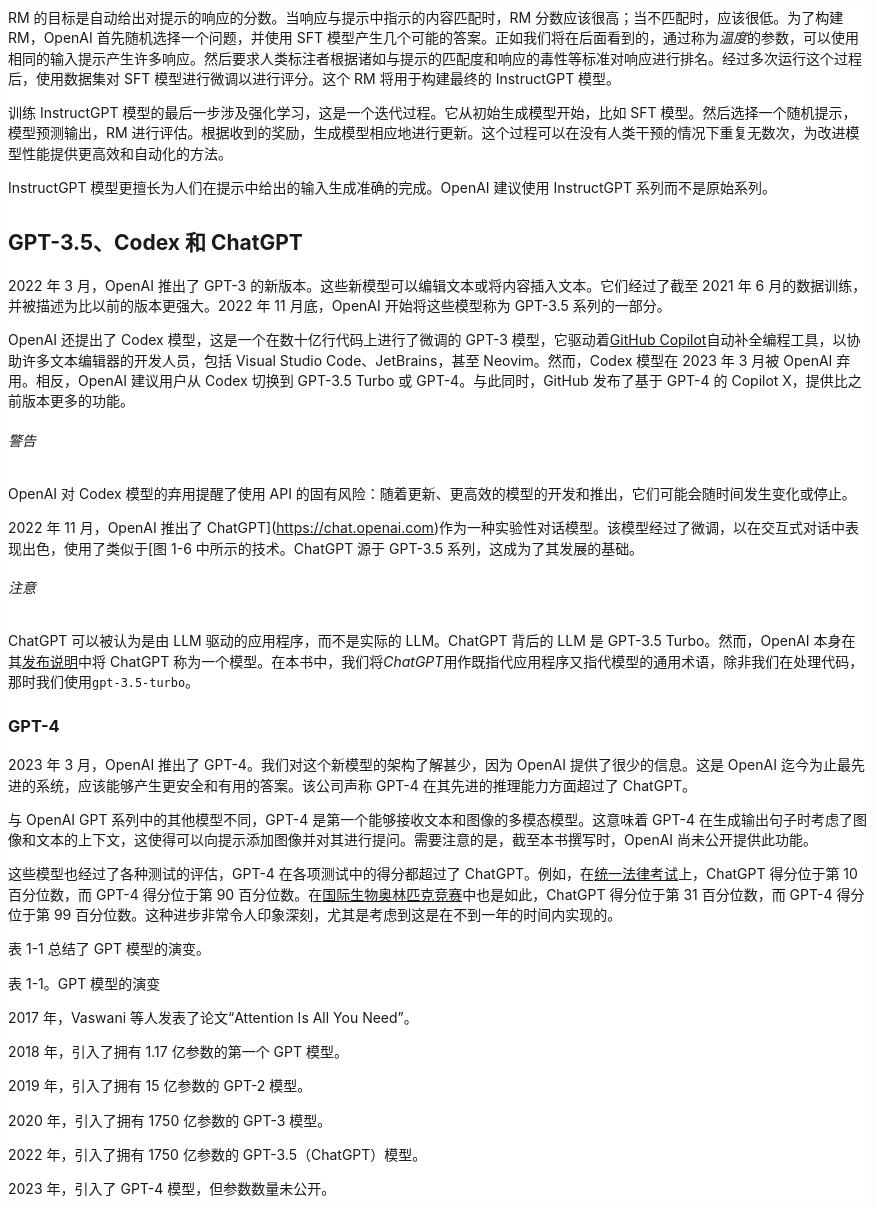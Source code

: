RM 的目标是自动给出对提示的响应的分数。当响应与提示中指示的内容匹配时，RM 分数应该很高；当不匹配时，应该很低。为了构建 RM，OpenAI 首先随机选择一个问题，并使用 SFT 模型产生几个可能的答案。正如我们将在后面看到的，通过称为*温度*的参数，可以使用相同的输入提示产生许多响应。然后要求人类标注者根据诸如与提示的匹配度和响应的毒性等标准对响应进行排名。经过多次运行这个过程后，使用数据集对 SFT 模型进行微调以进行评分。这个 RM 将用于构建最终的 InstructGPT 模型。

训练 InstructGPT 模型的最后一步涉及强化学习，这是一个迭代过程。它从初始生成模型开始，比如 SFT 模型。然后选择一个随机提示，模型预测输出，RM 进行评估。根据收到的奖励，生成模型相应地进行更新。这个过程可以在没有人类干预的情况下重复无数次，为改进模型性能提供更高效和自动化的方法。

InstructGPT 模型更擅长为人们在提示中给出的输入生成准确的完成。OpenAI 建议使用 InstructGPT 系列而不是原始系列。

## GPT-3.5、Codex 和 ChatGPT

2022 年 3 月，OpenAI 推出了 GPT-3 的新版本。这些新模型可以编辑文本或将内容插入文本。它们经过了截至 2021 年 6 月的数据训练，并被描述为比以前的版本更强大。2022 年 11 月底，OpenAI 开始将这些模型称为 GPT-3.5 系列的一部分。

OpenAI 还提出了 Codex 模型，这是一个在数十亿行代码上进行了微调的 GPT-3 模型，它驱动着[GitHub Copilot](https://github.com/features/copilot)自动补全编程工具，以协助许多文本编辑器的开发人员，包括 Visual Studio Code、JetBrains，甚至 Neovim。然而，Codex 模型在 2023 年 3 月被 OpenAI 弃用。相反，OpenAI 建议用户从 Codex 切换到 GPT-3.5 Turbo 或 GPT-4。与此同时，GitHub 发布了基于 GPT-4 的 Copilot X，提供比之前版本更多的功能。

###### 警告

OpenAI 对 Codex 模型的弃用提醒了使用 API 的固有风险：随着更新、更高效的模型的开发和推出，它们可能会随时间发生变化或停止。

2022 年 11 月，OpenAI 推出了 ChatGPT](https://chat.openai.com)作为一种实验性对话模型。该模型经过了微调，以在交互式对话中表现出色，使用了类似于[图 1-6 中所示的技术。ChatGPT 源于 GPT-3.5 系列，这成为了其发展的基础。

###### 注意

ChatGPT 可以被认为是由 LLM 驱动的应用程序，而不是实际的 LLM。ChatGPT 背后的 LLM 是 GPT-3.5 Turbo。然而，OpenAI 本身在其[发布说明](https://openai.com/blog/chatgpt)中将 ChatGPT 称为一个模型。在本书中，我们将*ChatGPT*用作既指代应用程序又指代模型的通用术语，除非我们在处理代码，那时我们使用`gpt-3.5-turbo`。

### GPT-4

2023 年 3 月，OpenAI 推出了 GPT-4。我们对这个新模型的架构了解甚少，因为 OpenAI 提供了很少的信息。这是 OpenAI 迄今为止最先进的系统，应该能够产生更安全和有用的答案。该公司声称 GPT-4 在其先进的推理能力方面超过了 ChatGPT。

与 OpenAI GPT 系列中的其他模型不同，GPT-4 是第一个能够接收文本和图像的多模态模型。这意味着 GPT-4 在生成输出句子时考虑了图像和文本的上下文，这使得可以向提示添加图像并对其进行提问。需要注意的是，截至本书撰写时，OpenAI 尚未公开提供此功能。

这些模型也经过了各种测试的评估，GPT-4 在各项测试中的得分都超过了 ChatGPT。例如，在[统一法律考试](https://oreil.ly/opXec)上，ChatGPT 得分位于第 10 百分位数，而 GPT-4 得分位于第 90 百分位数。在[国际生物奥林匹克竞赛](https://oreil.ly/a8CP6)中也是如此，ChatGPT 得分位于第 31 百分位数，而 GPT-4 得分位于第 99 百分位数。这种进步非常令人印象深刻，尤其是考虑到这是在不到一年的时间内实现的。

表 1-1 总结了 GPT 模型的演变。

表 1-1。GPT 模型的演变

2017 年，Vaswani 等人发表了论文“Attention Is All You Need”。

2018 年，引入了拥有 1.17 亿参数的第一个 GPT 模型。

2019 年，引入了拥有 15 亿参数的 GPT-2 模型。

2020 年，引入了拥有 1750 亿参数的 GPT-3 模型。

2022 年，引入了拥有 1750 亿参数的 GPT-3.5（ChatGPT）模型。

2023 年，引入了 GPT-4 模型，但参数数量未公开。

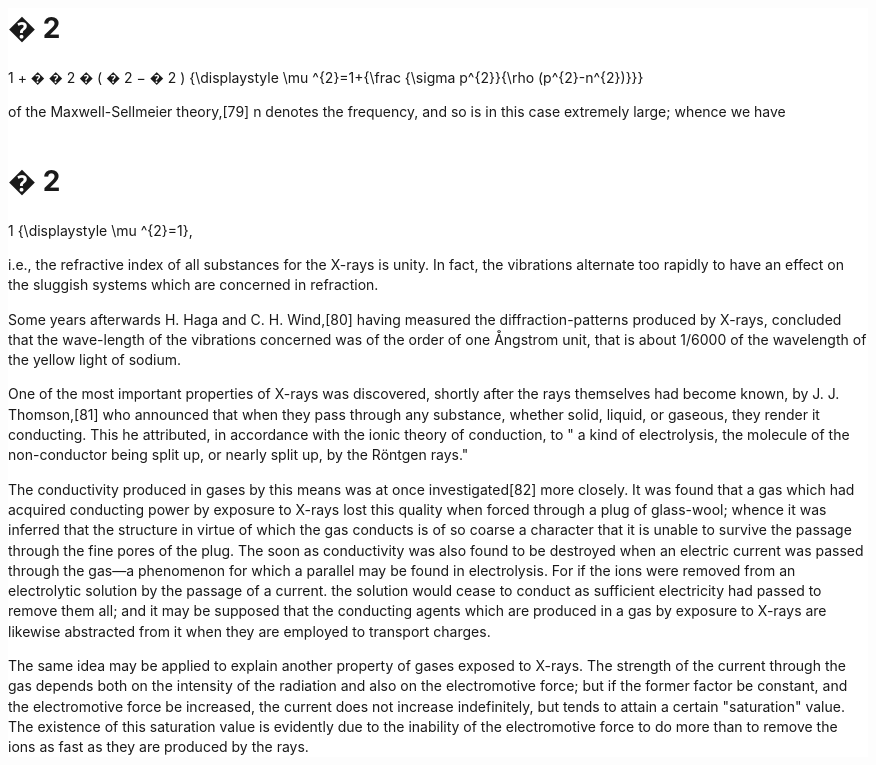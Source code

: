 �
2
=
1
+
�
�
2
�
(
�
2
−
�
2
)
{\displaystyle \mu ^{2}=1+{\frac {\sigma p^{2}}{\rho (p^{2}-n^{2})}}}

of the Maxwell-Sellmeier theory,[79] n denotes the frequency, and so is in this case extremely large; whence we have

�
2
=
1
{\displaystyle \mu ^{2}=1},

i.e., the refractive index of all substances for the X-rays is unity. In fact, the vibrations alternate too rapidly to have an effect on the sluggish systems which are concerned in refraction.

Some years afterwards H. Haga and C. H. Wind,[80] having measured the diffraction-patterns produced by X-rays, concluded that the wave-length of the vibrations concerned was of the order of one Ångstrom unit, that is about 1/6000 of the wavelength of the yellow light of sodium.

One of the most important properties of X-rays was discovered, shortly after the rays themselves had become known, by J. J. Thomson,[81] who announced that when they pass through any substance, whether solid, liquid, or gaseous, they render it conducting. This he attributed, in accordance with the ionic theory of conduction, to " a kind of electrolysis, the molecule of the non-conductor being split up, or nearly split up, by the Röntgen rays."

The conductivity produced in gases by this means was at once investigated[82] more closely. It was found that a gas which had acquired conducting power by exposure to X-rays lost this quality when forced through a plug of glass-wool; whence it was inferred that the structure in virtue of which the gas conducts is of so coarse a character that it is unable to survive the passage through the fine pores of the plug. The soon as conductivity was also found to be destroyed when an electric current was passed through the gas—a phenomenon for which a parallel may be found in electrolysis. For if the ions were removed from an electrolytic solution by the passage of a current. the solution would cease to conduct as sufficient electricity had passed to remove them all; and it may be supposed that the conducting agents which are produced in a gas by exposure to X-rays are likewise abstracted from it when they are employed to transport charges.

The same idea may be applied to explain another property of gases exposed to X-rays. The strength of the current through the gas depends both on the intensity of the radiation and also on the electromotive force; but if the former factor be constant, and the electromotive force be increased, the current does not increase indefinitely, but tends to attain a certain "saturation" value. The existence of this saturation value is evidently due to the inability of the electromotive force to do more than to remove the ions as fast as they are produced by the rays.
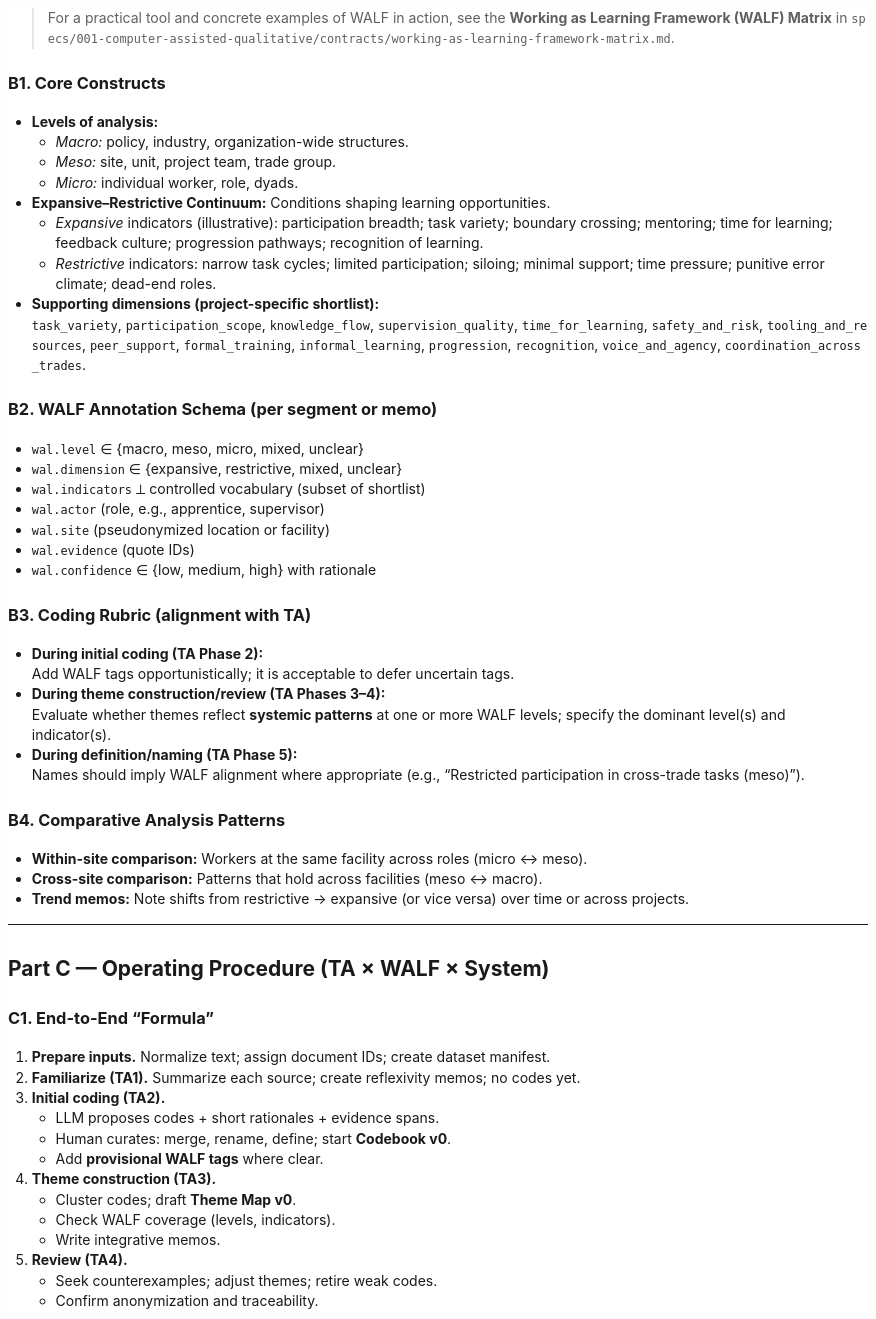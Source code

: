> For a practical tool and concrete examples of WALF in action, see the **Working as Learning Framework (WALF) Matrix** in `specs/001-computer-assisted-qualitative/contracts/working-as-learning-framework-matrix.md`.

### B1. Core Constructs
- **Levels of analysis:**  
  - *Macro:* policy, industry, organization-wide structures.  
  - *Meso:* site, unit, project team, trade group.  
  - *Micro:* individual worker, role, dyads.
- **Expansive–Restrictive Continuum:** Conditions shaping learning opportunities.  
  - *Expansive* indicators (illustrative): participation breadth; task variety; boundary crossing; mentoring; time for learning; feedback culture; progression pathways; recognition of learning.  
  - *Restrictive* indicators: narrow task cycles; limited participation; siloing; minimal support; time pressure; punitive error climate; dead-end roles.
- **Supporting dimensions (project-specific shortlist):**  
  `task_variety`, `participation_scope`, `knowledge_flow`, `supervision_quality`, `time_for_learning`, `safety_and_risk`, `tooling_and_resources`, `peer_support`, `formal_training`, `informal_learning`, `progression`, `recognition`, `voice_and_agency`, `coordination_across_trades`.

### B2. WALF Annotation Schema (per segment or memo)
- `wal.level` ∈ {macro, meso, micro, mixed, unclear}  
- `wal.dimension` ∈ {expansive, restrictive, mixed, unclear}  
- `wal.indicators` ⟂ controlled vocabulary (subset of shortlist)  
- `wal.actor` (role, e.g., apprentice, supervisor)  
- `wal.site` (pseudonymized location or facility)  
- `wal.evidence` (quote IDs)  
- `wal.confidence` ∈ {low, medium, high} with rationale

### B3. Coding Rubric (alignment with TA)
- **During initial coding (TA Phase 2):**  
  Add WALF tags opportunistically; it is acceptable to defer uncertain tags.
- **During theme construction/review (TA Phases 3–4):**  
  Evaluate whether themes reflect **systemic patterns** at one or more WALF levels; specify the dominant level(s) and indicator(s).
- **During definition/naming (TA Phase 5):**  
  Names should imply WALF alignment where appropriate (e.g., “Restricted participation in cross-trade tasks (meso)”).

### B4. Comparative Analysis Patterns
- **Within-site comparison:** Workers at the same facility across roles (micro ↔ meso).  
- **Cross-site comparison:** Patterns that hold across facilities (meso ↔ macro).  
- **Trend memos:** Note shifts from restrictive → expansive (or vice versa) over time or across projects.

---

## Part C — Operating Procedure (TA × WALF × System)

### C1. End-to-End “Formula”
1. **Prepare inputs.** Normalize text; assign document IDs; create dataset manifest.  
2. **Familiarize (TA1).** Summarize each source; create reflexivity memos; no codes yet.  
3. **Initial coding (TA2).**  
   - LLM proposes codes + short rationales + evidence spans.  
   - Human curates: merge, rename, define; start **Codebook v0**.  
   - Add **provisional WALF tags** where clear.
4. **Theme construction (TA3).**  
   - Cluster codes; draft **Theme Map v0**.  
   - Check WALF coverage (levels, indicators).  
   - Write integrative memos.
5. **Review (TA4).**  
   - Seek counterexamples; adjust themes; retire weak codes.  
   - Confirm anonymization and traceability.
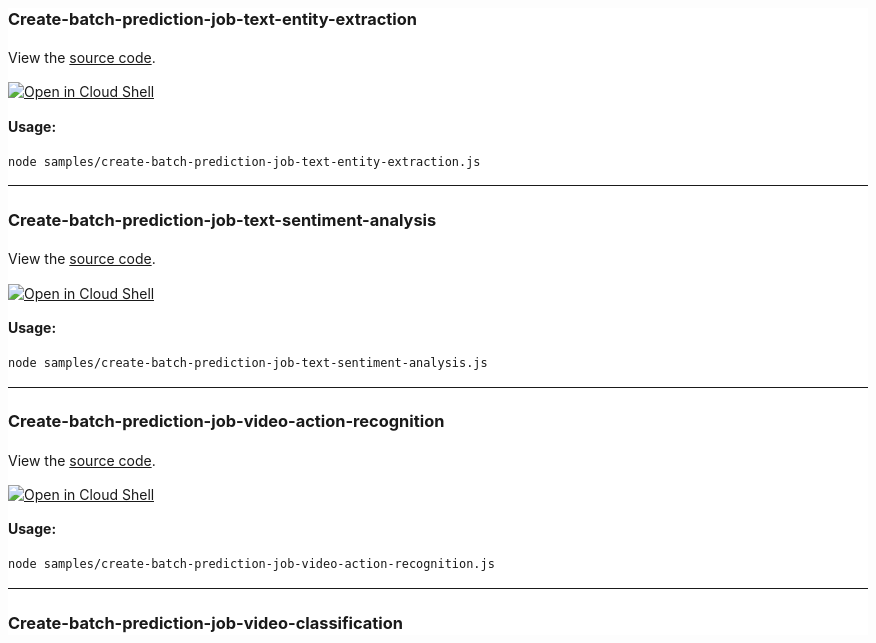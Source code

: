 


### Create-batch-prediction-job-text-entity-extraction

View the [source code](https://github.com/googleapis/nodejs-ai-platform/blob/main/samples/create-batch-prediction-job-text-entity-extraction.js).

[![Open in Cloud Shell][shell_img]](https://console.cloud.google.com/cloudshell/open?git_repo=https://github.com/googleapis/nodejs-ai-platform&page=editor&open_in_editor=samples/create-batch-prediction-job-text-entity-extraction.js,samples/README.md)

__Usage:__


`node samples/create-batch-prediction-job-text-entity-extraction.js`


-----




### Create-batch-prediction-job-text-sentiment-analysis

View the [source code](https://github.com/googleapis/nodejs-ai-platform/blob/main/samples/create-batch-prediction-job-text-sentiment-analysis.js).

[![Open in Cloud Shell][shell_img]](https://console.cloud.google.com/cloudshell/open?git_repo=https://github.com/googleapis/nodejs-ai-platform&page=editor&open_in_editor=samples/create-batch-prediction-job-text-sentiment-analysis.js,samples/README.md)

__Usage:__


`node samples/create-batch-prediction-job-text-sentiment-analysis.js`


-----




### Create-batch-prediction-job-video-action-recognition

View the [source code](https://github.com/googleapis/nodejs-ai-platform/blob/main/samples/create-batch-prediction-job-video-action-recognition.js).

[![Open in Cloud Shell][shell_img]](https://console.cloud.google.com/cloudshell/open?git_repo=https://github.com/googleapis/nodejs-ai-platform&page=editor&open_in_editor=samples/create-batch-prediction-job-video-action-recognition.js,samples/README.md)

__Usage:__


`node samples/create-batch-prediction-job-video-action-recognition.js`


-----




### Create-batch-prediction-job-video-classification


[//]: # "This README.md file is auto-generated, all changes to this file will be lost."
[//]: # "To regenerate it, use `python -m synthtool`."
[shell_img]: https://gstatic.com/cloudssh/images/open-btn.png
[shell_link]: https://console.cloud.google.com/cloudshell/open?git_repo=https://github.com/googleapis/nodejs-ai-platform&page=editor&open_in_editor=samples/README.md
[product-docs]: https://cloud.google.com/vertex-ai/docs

....................

Within the entries, find all lines that contain "site" and copy each one.

» SOLUTION TO THIS EXERCISE:
  - *Meso:* site, unit, project team, trade group.  
- `wal.site` (pseudonymized location or facility)  
- **Within-site comparison:** Workers at the same facility across roles (micro ↔ meso).  
- **Cross-site comparison:** Patterns that hold across facilities (meso ↔ macro).  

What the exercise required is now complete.